» Action item
Your response should consist of the data that follows, repeated in full without alteration.

*** Opening of Exercise inputs ***

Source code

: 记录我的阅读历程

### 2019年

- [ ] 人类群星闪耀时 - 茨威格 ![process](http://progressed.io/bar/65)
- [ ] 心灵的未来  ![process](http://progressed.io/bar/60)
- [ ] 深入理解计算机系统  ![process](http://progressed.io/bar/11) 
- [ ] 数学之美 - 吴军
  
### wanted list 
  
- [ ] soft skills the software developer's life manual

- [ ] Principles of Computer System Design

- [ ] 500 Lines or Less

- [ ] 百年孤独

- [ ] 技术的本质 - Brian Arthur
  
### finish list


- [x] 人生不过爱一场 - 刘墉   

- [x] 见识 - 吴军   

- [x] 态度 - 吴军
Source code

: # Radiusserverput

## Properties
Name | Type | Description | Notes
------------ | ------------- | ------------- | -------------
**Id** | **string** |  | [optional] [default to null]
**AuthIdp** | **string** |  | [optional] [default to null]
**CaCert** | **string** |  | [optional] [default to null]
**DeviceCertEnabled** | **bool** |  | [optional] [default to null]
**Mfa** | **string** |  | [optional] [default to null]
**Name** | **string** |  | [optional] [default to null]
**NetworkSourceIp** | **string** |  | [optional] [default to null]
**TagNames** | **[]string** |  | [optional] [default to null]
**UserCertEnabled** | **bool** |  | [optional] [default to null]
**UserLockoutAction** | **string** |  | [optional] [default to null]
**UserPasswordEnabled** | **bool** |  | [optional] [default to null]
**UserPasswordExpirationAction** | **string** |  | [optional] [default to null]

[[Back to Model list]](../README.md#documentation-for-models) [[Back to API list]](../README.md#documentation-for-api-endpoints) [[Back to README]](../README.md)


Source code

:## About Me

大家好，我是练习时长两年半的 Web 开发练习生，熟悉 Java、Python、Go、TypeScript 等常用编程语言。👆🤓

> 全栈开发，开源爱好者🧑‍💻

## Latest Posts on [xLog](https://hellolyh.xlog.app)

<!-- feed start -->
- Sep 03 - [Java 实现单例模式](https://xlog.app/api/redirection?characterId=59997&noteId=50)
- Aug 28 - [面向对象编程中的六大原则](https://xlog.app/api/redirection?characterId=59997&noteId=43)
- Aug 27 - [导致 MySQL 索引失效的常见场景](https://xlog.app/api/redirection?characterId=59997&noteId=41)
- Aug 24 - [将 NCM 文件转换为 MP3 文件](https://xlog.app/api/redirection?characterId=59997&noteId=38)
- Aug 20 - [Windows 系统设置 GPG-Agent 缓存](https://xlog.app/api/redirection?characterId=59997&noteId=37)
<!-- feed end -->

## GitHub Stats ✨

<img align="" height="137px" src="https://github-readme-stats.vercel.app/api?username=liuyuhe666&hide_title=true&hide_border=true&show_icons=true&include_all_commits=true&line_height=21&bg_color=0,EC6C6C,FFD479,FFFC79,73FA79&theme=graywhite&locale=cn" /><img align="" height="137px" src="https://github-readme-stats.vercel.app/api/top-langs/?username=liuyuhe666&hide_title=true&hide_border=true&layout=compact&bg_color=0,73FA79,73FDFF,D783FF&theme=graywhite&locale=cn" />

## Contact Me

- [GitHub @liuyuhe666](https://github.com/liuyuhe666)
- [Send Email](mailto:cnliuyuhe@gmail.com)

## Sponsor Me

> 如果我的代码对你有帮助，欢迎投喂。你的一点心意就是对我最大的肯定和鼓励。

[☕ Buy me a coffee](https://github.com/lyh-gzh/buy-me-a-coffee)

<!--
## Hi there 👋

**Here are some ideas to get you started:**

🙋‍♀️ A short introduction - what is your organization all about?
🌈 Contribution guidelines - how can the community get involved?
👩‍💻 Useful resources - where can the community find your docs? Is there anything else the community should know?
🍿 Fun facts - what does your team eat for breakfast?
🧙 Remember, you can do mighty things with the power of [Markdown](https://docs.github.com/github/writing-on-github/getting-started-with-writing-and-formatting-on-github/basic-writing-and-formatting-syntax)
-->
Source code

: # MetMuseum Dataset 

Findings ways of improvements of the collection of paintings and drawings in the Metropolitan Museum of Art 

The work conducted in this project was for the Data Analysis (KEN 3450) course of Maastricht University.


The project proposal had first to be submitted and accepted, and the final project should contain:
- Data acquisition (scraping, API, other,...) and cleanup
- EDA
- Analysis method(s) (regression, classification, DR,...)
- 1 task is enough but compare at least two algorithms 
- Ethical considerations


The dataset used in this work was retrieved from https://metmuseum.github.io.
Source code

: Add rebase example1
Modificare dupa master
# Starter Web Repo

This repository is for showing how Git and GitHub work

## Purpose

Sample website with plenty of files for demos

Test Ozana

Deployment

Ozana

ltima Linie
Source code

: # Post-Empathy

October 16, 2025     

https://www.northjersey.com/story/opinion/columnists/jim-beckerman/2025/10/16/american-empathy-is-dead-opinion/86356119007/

*** Close of Exercise inputs ***

» Response box
Source code

: 记录我的阅读历程

### 2019年

- [ ] 人类群星闪耀时 - 茨威格 ![process](http://progressed.io/bar/65)
- [ ] 心灵的未来  ![process](http://progressed.io/bar/60)
- [ ] 深入理解计算机系统  ![process](http://progressed.io/bar/11) 
- [ ] 数学之美 - 吴军
  
### wanted list 
  
- [ ] soft skills the software developer's life manual

- [ ] Principles of Computer System Design

- [ ] 500 Lines or Less

- [ ] 百年孤独

- [ ] 技术的本质 - Brian Arthur
  
### finish list


- [x] 人生不过爱一场 - 刘墉   

- [x] 见识 - 吴军   

- [x] 态度 - 吴军
Source code

: # Radiusserverput

## Properties
Name | Type | Description | Notes
------------ | ------------- | ------------- | -------------
**Id** | **string** |  | [optional] [default to null]
**AuthIdp** | **string** |  | [optional] [default to null]
**CaCert** | **string** |  | [optional] [default to null]
**DeviceCertEnabled** | **bool** |  | [optional] [default to null]
**Mfa** | **string** |  | [optional] [default to null]
**Name** | **string** |  | [optional] [default to null]
**NetworkSourceIp** | **string** |  | [optional] [default to null]
**TagNames** | **[]string** |  | [optional] [default to null]
**UserCertEnabled** | **bool** |  | [optional] [default to null]
**UserLockoutAction** | **string** |  | [optional] [default to null]
**UserPasswordEnabled** | **bool** |  | [optional] [default to null]
**UserPasswordExpirationAction** | **string** |  | [optional] [default to null]

[[Back to Model list]](../README.md#documentation-for-models) [[Back to API list]](../README.md#documentation-for-api-endpoints) [[Back to README]](../README.md)


Source code

:## About Me

大家好，我是练习时长两年半的 Web 开发练习生，熟悉 Java、Python、Go、TypeScript 等常用编程语言。👆🤓

> 全栈开发，开源爱好者🧑‍💻

## Latest Posts on [xLog](https://hellolyh.xlog.app)

<!-- feed start -->
- Sep 03 - [Java 实现单例模式](https://xlog.app/api/redirection?characterId=59997&noteId=50)
- Aug 28 - [面向对象编程中的六大原则](https://xlog.app/api/redirection?characterId=59997&noteId=43)
- Aug 27 - [导致 MySQL 索引失效的常见场景](https://xlog.app/api/redirection?characterId=59997&noteId=41)
- Aug 24 - [将 NCM 文件转换为 MP3 文件](https://xlog.app/api/redirection?characterId=59997&noteId=38)
- Aug 20 - [Windows 系统设置 GPG-Agent 缓存](https://xlog.app/api/redirection?characterId=59997&noteId=37)
<!-- feed end -->

## GitHub Stats ✨

<img align="" height="137px" src="https://github-readme-stats.vercel.app/api?username=liuyuhe666&hide_title=true&hide_border=true&show_icons=true&include_all_commits=true&line_height=21&bg_color=0,EC6C6C,FFD479,FFFC79,73FA79&theme=graywhite&locale=cn" /><img align="" height="137px" src="https://github-readme-stats.vercel.app/api/top-langs/?username=liuyuhe666&hide_title=true&hide_border=true&layout=compact&bg_color=0,73FA79,73FDFF,D783FF&theme=graywhite&locale=cn" />

## Contact Me

- [GitHub @liuyuhe666](https://github.com/liuyuhe666)
- [Send Email](mailto:cnliuyuhe@gmail.com)

## Sponsor Me

> 如果我的代码对你有帮助，欢迎投喂。你的一点心意就是对我最大的肯定和鼓励。

[☕ Buy me a coffee](https://github.com/lyh-gzh/buy-me-a-coffee)

<!--
## Hi there 👋

**Here are some ideas to get you started:**

🙋‍♀️ A short introduction - what is your organization all about?
🌈 Contribution guidelines - how can the community get involved?
👩‍💻 Useful resources - where can the community find your docs? Is there anything else the community should know?
🍿 Fun facts - what does your team eat for breakfast?
🧙 Remember, you can do mighty things with the power of [Markdown](https://docs.github.com/github/writing-on-github/getting-started-with-writing-and-formatting-on-github/basic-writing-and-formatting-syntax)
-->
Source code

: # MetMuseum Dataset 

Findings ways of improvements of the collection of paintings and drawings in the Metropolitan Museum of Art 

The work conducted in this project was for the Data Analysis (KEN 3450) course of Maastricht University.


The project proposal had first to be submitted and accepted, and the final project should contain:
- Data acquisition (scraping, API, other,...) and cleanup
- EDA
- Analysis method(s) (regression, classification, DR,...)
- 1 task is enough but compare at least two algorithms 
- Ethical considerations


The dataset used in this work was retrieved from https://metmuseum.github.io.
Source code

: Add rebase example1
Modificare dupa master
# Starter Web Repo

This repository is for showing how Git and GitHub work

## Purpose

Sample website with plenty of files for demos

Test Ozana

Deployment

Ozana

ltima Linie
Source code

: # Post-Empathy

October 16, 2025     

https://www.northjersey.com/story/opinion/columnists/jim-beckerman/2025/10/16/american-empathy-is-dead-opinion/86356119007/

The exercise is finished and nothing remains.